On Saturday, Sunday and Tuesday, Juhu resident Reagan Creado spotted carcasses of porpoises and the turtles at the beach near Novotel and Citizen hotels

mumbai Updated: May 29, 2017 09:01 IST
Badri Chatterjee
Badri Chatterjee
Hindustan Times
mumbai,mumbai news,mumbai beaches
The finless porpoise that washed ashore at Juhu.(HT)

Three carcasses of marine mammals have washed ashore at Juhu beach since Saturday.

On Saturday, Sunday and Tuesday, Juhu resident Reagan Creado spotted carcasses of porpoises and the turtles at the beach near Novotel and Citizen hotels. “All the bodies were decomposing.

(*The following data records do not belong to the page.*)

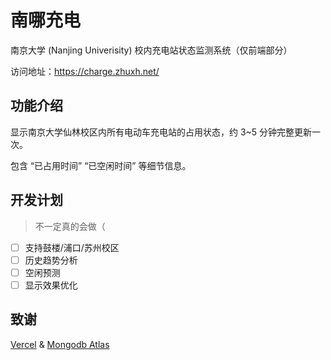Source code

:# 南哪充电

南京大学 (Nanjing Univerisity) 校内充电站状态监测系统（仅前端部分）

访问地址：https://charge.zhuxh.net/

## 功能介绍

显示南京大学仙林校区内所有电动车充电站的占用状态，约 3~5 分钟完整更新一次。

包含 “已占用时间” “已空闲时间” 等细节信息。

## 开发计划
> 不一定真的会做（

- [ ] 支持鼓楼/浦口/苏州校区
- [ ] 历史趋势分析
- [ ] 空闲预测
- [ ] 显示效果优化

## 致谢

[Vercel](https://vercel.com/) & [Mongodb Atlas](https://www.mongodb.com/zh-cn/atlas/database)

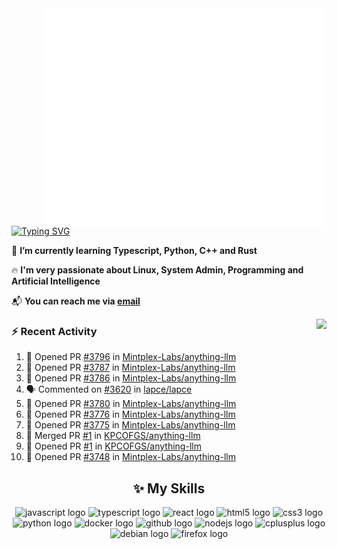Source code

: <img align="right" width="450" src="github-metrics.svg">

[![Typing SVG](https://readme-typing-svg.herokuapp.com?duration=2500&vCenter=true&width=200&height=40&lines=Hello+World+👋)](https://git.io/typing-svg)

🌱 **I’m currently learning Typescript, Python, C++ and Rust**

🔥 **I'm very passionate about Linux, System Admin, Programming and Artificial Intelligence**

📬 **You can reach me via [email](mailto:shixian_sheng-2@protonmail.com)**

<a>
    <img align="right" height=210px src="https://github-readme-stats.vercel.app/api?username=KPCOFGS&theme=tokyonight&show_icons=true&show=prs_merged">
</a>

### ⚡ **Recent Activity**
<!--START_SECTION:activity-->
1. 💪 Opened PR [#3796](https://github.com/Mintplex-Labs/anything-llm/pull/3796) in [Mintplex-Labs/anything-llm](https://github.com/Mintplex-Labs/anything-llm)
2. 💪 Opened PR [#3787](https://github.com/Mintplex-Labs/anything-llm/pull/3787) in [Mintplex-Labs/anything-llm](https://github.com/Mintplex-Labs/anything-llm)
3. 💪 Opened PR [#3786](https://github.com/Mintplex-Labs/anything-llm/pull/3786) in [Mintplex-Labs/anything-llm](https://github.com/Mintplex-Labs/anything-llm)
4. 🗣 Commented on [#3620](https://github.com/lapce/lapce/issues/3620#issuecomment-2860864881) in [lapce/lapce](https://github.com/lapce/lapce)
5. 💪 Opened PR [#3780](https://github.com/Mintplex-Labs/anything-llm/pull/3780) in [Mintplex-Labs/anything-llm](https://github.com/Mintplex-Labs/anything-llm)
6. 💪 Opened PR [#3776](https://github.com/Mintplex-Labs/anything-llm/pull/3776) in [Mintplex-Labs/anything-llm](https://github.com/Mintplex-Labs/anything-llm)
7. 💪 Opened PR [#3775](https://github.com/Mintplex-Labs/anything-llm/pull/3775) in [Mintplex-Labs/anything-llm](https://github.com/Mintplex-Labs/anything-llm)
8. 🎉 Merged PR [#1](https://github.com/KPCOFGS/anything-llm/pull/1) in [KPCOFGS/anything-llm](https://github.com/KPCOFGS/anything-llm)
9. 💪 Opened PR [#1](https://github.com/KPCOFGS/anything-llm/pull/1) in [KPCOFGS/anything-llm](https://github.com/KPCOFGS/anything-llm)
10. 💪 Opened PR [#3748](https://github.com/Mintplex-Labs/anything-llm/pull/3748) in [Mintplex-Labs/anything-llm](https://github.com/Mintplex-Labs/anything-llm)
<!--END_SECTION:activity-->

<div align="center">
    
## ✨ **My Skills**

  <img src="https://cdn.jsdelivr.net/gh/devicons/devicon/icons/javascript/javascript-original.svg" height="30" alt="javascript logo"  />
  <img src="https://cdn.jsdelivr.net/gh/devicons/devicon/icons/typescript/typescript-original.svg" height="30" alt="typescript logo"  />
  <img src="https://cdn.jsdelivr.net/gh/devicons/devicon/icons/react/react-original.svg" height="30" alt="react logo"  />
  <img src="https://cdn.jsdelivr.net/gh/devicons/devicon/icons/html5/html5-original.svg" height="30" alt="html5 logo"  />
  <img src="https://cdn.jsdelivr.net/gh/devicons/devicon/icons/css3/css3-original.svg" height="30" alt="css3 logo"  />
  <img src="https://cdn.jsdelivr.net/gh/devicons/devicon/icons/python/python-original.svg" height="30" alt="python logo"  />
  <img src="https://cdn.jsdelivr.net/gh/devicons/devicon/icons/docker/docker-original.svg" height="30" alt="docker logo"  />
  <img src="https://cdn.jsdelivr.net/gh/devicons/devicon/icons/github/github-original.svg" height="30" alt="github logo"  />
  <img src="https://cdn.jsdelivr.net/gh/devicons/devicon/icons/nodejs/nodejs-original.svg" height="30" alt="nodejs logo"  />
  <img src="https://cdn.jsdelivr.net/gh/devicons/devicon/icons/cplusplus/cplusplus-original.svg" height="30" alt="cplusplus logo"  />
  <img src="https://cdn.jsdelivr.net/gh/devicons/devicon/icons/debian/debian-original.svg" height="30" alt="debian logo"  />
  <img src="https://cdn.jsdelivr.net/gh/devicons/devicon/icons/firefox/firefox-original.svg" height="30" alt="firefox logo"  />
</div>
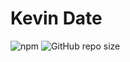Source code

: # Kevin Date
![npm](https://img.shields.io/npm/v/@ericanaglik/kevin-date?style=for-the-badge) 
![GitHub repo size](https://img.shields.io/github/repo-size/ericanaglik/js-date-lib?style=for-the-badge)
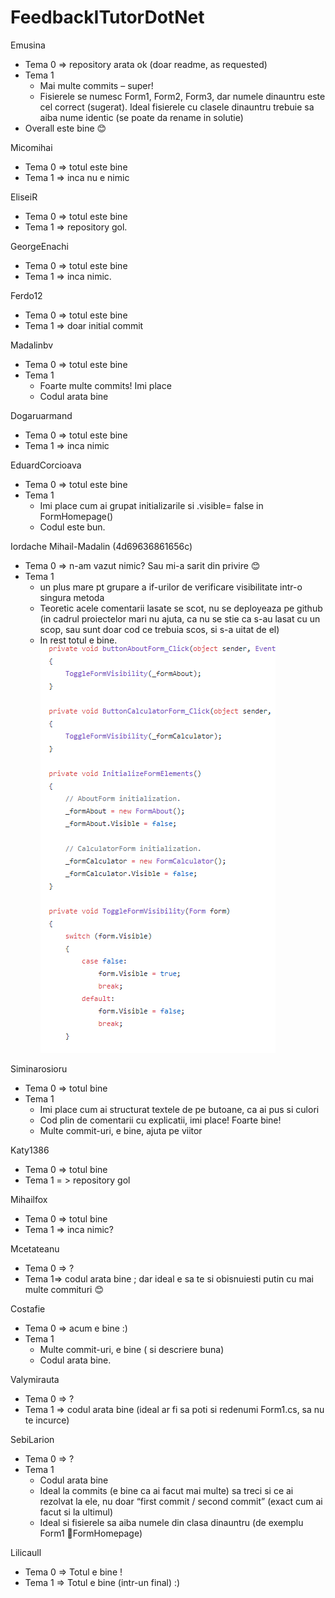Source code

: # FeedbackITutorDotNet
Emusina 
-	Tema 0 => repository arata ok (doar readme, as requested)
-	Tema 1 
    -	Mai multe commits – super! 
    -	Fisierele se numesc Form1, Form2, Form3, dar numele dinauntru este cel correct (sugerat). Ideal fisierele cu clasele dinauntru trebuie sa aiba nume identic (se poate da rename in solutie)
  -	Overall este bine 😊 

Micomihai
-	Tema 0 => totul este bine 
-	Tema 1 => inca nu e nimic 

EliseiR
-	Tema 0 => totul este bine 
-	Tema 1 => repository gol.

GeorgeEnachi
-	Tema 0 => totul este bine
-	Tema 1 => inca nimic.

Ferdo12
-	Tema 0 => totul este bine 
-	Tema 1 => doar initial commit

Madalinbv 

-	Tema 0 => totul este bine
-	Tema 1 
    -	Foarte multe commits! Imi place
    -	Codul arata bine 

Dogaruarmand
-	Tema 0 => totul este bine
-	Tema 1 => inca nimic

EduardCorcioava 
-	Tema 0 => totul este bine
-	Tema 1 
     -	Imi place cum ai grupat initializarile si .visible= false in FormHomepage()
     -	Codul este bun.

Iordache Mihail-Madalin (4d69636861656c)
-	Tema 0 => n-am vazut nimic? Sau mi-a sarit din privire 😊 
-	Tema 1 
     -	un plus mare pt grupare a if-urilor de verificare visibilitate intr-o singura metoda
     -	Teoretic acele comentarii lasate se scot, nu se deployeaza pe github (in cadrul proiectelor mari nu ajuta, ca nu se stie ca s-au lasat cu un scop, sau sunt doar cod ce trebuia scos, si s-a uitat de el)
     -	In rest totul e bine.
     ![Snip](https://github.com/stefanaberenghia/FeedbackITutorDotNet/blob/master/tema1Grupare.PNG?raw=true)

Siminarosioru
-	Tema 0 => totul bine
-	Tema 1
     -	Imi place cum ai structurat textele de pe butoane, ca ai pus si culori 
     -	Cod plin de comentarii cu explicatii, imi place! Foarte bine! 
     -	Multe commit-uri, e bine, ajuta pe viitor

Katy1386
-	Tema 0 => totul bine
-	Tema 1 = > repository gol

Mihailfox
-	Tema 0 => totul bine 
-	Tema 1 => inca nimic? 

Mcetateanu 
- 	Tema 0 => ?
- 	Tema 1=> codul arata bine ; dar ideal e sa te si obisnuiesti putin cu mai multe commituri 😊 

Costafie
-	Tema 0 => acum e bine :) 
-	Tema 1 
     -	Multe commit-uri, e bine ( si descriere buna)
     -	Codul arata bine.

Valymirauta
-	Tema 0 => ? 
-	Tema 1 => codul arata bine (ideal ar fi sa poti si redenumi Form1.cs, sa nu te incurce)

SebiLarion
-	Tema 0 => ? 
-	Tema 1 
    -	Codul arata bine 
    -	Ideal la commits (e bine ca ai facut mai multe) sa treci si ce ai rezolvat la ele, nu doar “first commit / second commit” (exact cum ai facut si la ultimul) 
    -	Ideal si fisierele sa aiba numele din clasa dinauntru (de exemplu Form1 FormHomepage)

Lilicaull
- Tema 0 => Totul e bine !
- Tema 1 => Totul e bine (intr-un final) :)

It looked like they died sometime back,” he said.

This takes the count of marine carcasses that have washed ashore in Mumbai to 13 this year.

HT had reported in April that the carcasses of six marine species, four Olive Ridley turtles and two dead Indo-Pacific humpbacked dolphins washed ashore at various beaches - Juhu, Versova and Vasai - along the city’s coastline.

Morning walkers and joggers at Juhu beach have been spotting recurring cases of marine animal carcasses washing ashore. Between May 6 and May 9, decomposed bodies of two Olive Ridley turtles and one finless porpoise had washed ashore on the beach.

The decomposed carcass of a turtle. ( HT )

In the past two years alone, close to 50 dolphin carcasses, six whale carcasses and a few finless porpoises have washed ashore along the the Mumbai and Maharashtra coasts. The reasons for their deaths remains unknown.

“These carcasses are mostly dumped or picked up by traders and sold. They can be easily used for research to identify the cause of so many deaths,” said Creado.

Another resident said that the high tide swept all the carcasses back into the sea. “This year, the frequency of these incidents has risen with cases seen every month,” said Giriraj Ashtekar, resident of Juhu Koliwada.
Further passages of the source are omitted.